Dans tous les Thrillers, les personnages principaux font preuve de résilience, ou en tout cas, se débattent, essayent de s'en sortir, ou de résoudre l'affaire. Sans cela, sans ces efforts, il n'y aurait tout simplement pas de roman. Ce serait terminé pour eux dès la fin du premier chapitre.

Récemment, le Thriller Effondrements, de Guy Morant, en me plaçant dans la peau d'un survivaliste, de quelqu'un qui pense l'effondrement de la société inévitable, et s'y prépare, m'a fait comprendre que ce n'était pas l'attitude à adopter. Pourquoi? Parce que c'est tout simplement l'attitude du charognard. De quelqu'un placé en position d'attente, et d'attente malsaine, de l'attente de quelque chose de très négatif. Je ne veux tout simplement pas vivre comme ça. 

Quels que soient les signaux négatif que je reçois, et même si je tiens compte de la réalité et m'y confronte, je vis donc au jour le jour, dans une attitude de gratitude par rapport à tout ce que je possède, attitude positive, bien sûr. 

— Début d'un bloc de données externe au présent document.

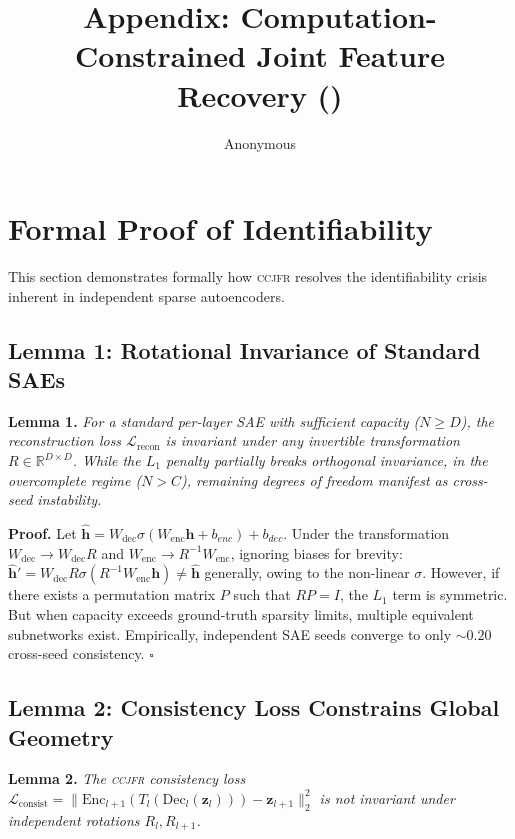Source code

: \documentclass[12pt,a4paper]{article}
\title{Appendix: Computation-Constrained Joint Feature Recovery (\CCJFR{})}
\author{Anonymous}
\date{}
\newcommand{\CCJFR}{\textsc{ccjfr}}
\begin{document}
\maketitle

\appendix

\section{Formal Proof of Identifiability}
\label{app:proof}

This section demonstrates formally how \CCJFR{} resolves the identifiability crisis inherent in independent sparse autoencoders.

\subsection{Lemma 1: Rotational Invariance of Standard SAEs}

\textbf{Lemma 1.} \textit{For a standard per-layer SAE with sufficient capacity ($N \ge D$), the reconstruction loss $\mathcal{L}_{\mathrm{recon}}$ is invariant under any invertible transformation $R \in \mathbb{R}^{D \times D}$. While the $L_1$ penalty partially breaks orthogonal invariance, in the overcomplete regime ($N > C$), remaining degrees of freedom manifest as cross-seed instability.}

\textbf{Proof.} Let $\hat{\mathbf{h}} = W_{\mathrm{dec}} \sigma(W_{\mathrm{enc}} \mathbf{h} + b_{enc}) + b_{dec}$. Under the transformation $W_{\mathrm{dec}} \to W_{\mathrm{dec}} R$ and $W_{\mathrm{enc}} \to R^{-1} W_{\mathrm{enc}}$, ignoring biases for brevity:
$\hat{\mathbf{h}}' = W_{\mathrm{dec}} R \sigma(R^{-1} W_{\mathrm{enc}} \mathbf{h}) \neq \hat{\mathbf{h}}$ generally, owing to the non-linear $\sigma$.
However, if there exists a permutation matrix $P$ such that $R P = I$, the $L_1$ term is symmetric. But when capacity exceeds ground-truth sparsity limits, multiple equivalent subnetworks exist. Empirically, independent SAE seeds converge to only $\sim0.20$ cross-seed consistency. $\square$

\subsection{Lemma 2: Consistency Loss Constrains Global Geometry}

\textbf{Lemma 2.} \textit{The \CCJFR{} consistency loss $\mathcal{L}_{\mathrm{consist}} = \|\mathrm{Enc}_{l+1}(T_l(\mathrm{Dec}_l(\mathbf{z}_l))) - \mathbf{z}_{l+1}\|_2^2$ is not invariant under independent rotations $R_l, R_{l+1}$.}
\end{document}
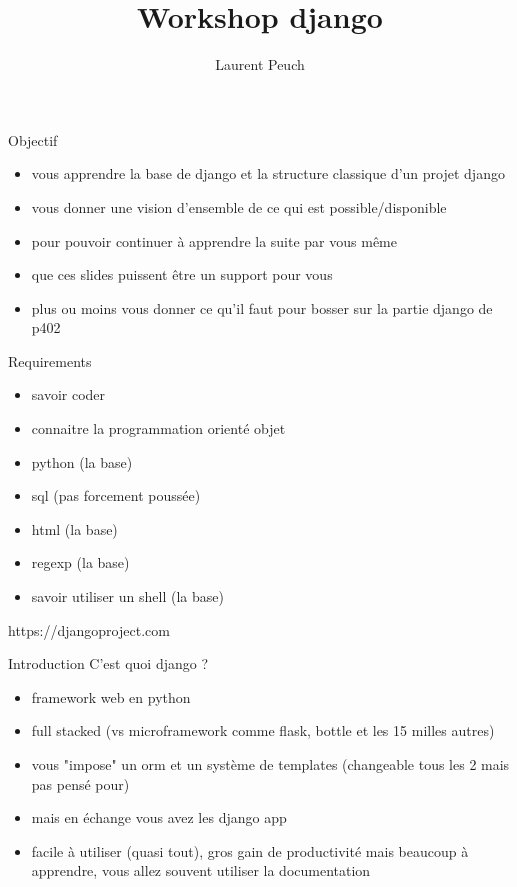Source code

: \documentclass{beamer}
\begin{document}
\title{Workshop django}
\author{Laurent Peuch}

\maketitle{}

\begin{frame}{Objectif}
\begin{itemize}
    \item vous apprendre la base de django et la structure classique d'un projet django
    \item vous donner une vision d'ensemble de ce qui est possible/disponible
    \item pour pouvoir continuer à apprendre la suite par vous même
    \item que ces slides puissent être un support pour vous
    \item plus ou moins vous donner ce qu'il faut pour bosser sur la partie django de p402
\end{itemize}
\end{frame}

\begin{frame}{Requirements}
\begin{itemize}
    \item savoir coder
    \item connaitre la programmation orienté objet
    \item python (la base)
    \item sql (pas forcement poussée)
    \item html (la base)
    \item regexp (la base)
    \item savoir utiliser un shell (la base)
\end{itemize}
\end{frame}

\begin{frame}[fragile]{}
    \LARGE \begin{center}https://djangoproject.com\end{center}
\end{frame}

\begin{frame}{Introduction}
    \vspace{3mm}
    C'est quoi django ?
    \begin{itemize}
        \item framework web en python\pause
        \item full stacked (vs microframework comme flask, bottle et les 15 milles autres)\pause
        \item vous "impose" un orm et un système de templates (changeable tous les 2 mais pas pensé pour)\pause
        \item mais en échange vous avez les django app\pause
        \item facile à utiliser (quasi tout), gros gain de productivité mais beaucoup à apprendre, vous allez souvent utiliser la documentation
    \end{itemize}
\end{frame}
\end{document}
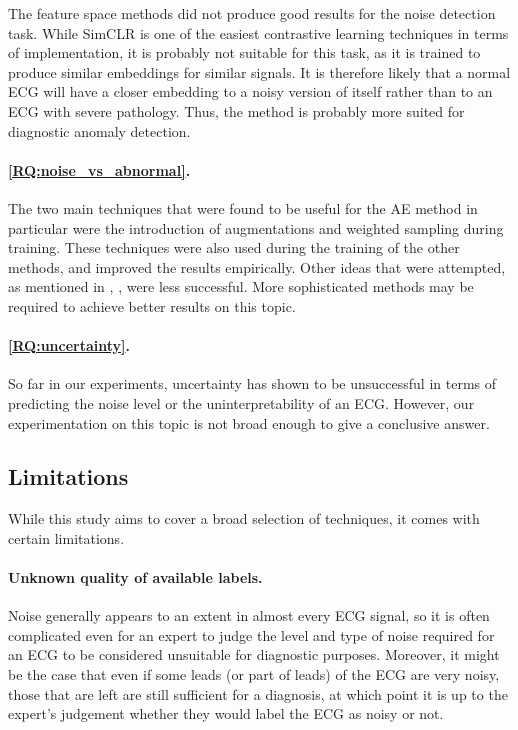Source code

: \documentclass[a4paper,10pt]{article}
\newcommand{\refsec}[1]{\Cref{#1}, \emph{\nameref{#1}}}
\begin{document}
The feature space methods did not produce good results for the noise detection task. While SimCLR is one of the easiest contrastive learning techniques in terms of implementation, it is probably not suitable for this task, as it is trained to produce similar embeddings for similar signals. It is therefore likely that a normal ECG will have a closer embedding to a noisy version of itself rather than to an ECG with severe pathology. Thus, the method is probably more suited for diagnostic anomaly detection.

\paragraph{\ref{RQ:noise_vs_abnormal}.} The two main techniques that were found to be useful for the AE method in particular were the introduction of augmentations and weighted sampling during training. These techniques were also used during the training of the other methods, and improved the results empirically. Other ideas that were attempted, as mentioned in \refsec{sec:ae_exp}, were less successful. More sophisticated methods may be required to achieve better results on this topic.

\paragraph{\ref{RQ:uncertainty}.} So far in our experiments, uncertainty has shown to be unsuccessful in terms of predicting the noise level or the uninterpretability of an ECG. However, our experimentation on this topic is not broad enough to give a conclusive answer.  


\subsection{Limitations}
\label{sec:limitations}

While this study aims to cover a broad selection of techniques, it comes with certain limitations.

\paragraph{Unknown quality of available labels.} Noise generally appears to an extent in almost every ECG signal, so it is often complicated even for an expert to judge the level and type of noise required for an ECG to be considered unsuitable for diagnostic purposes. Moreover, it might be the case that even if some leads (or part of leads) of the ECG are very noisy, those that are left are still sufficient for a diagnosis, at which point it is up to the expert's judgement whether they would label the ECG as noisy or not.
\end{document}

Et qu'en est-il, me direz-vous, de la condition d'auteur vivant de sa plume à temps plein? Est-ce que je ne devrais pas me considérer comme un agriculteur travaillant toute l'année son lopin de terre, pour au bout du compte ne récolter qu'un simple épis de maïs? Est-ce que ce rapport si défavorable entre la quantité de travail fournie et le fruit de ce travail ne devrait pas inexorablement me conduire vers l'amertume, comme ça a déjà été le cas de tant d'auteurs? 

C'est en effet le danger de la condition d'auteur, et il faut y prendre garde. Le truc, c'est que personne ne m'a mis un couteau sous la gorge pour choisir ce métier. C'est mon choix, et je dois l'assumer. A moi de faire la preuve de ce dont je suis capable... même si ce ne devait être qu'à deux ou trois individus!

C'est un choix qui m'a permis de réaliser mon rêve en vivant de l'écriture. Oui, il y a un prix à payer. Mais il y a aussi des plaisirs transgressifs, comme le fait de rester au lit quand la plupart des gens sont assujettis au conformisme du métro-boulot-dodo. Il y a une certaine liberté de parole, de vision de la société qui peut s'exprimer.

Il y a aussi la satisfaction des rencontres avec les lecteurs et des échanges. Il y a enfin la réalisation de soi-même dans ses livres, bien plus importante que dans aucun autre métier que j'ai pu exercer. 

Il m'arrive parfois d'imaginer vendre 25 000 exemplaires de mon dernier roman en format ebook, et de m'en effrayer. Comment serait le retour sur terre, après un tel succès? Est-ce que ce genre de succès ne me placerait pas en position d'attente pour le restant de mes jours, là où je souhaite continuer à aller de l'avant? Est-ce que je ne considérerais pas que je "mérite" de vendre autant à chaque roman? Est-ce que je ne serais pas frustré à chaque fois comme un enfant gâté? Le succès serait pour moi une grande perturbation.

Plutôt qu'un agriculteur, je préfère à présent me considérer comme le possesseur et bénéficiaire d'un puits. Chaque seau que je remonte est un seau de satisfaction. En d'autres termes, c'est le voyage qui compte, pas la destination.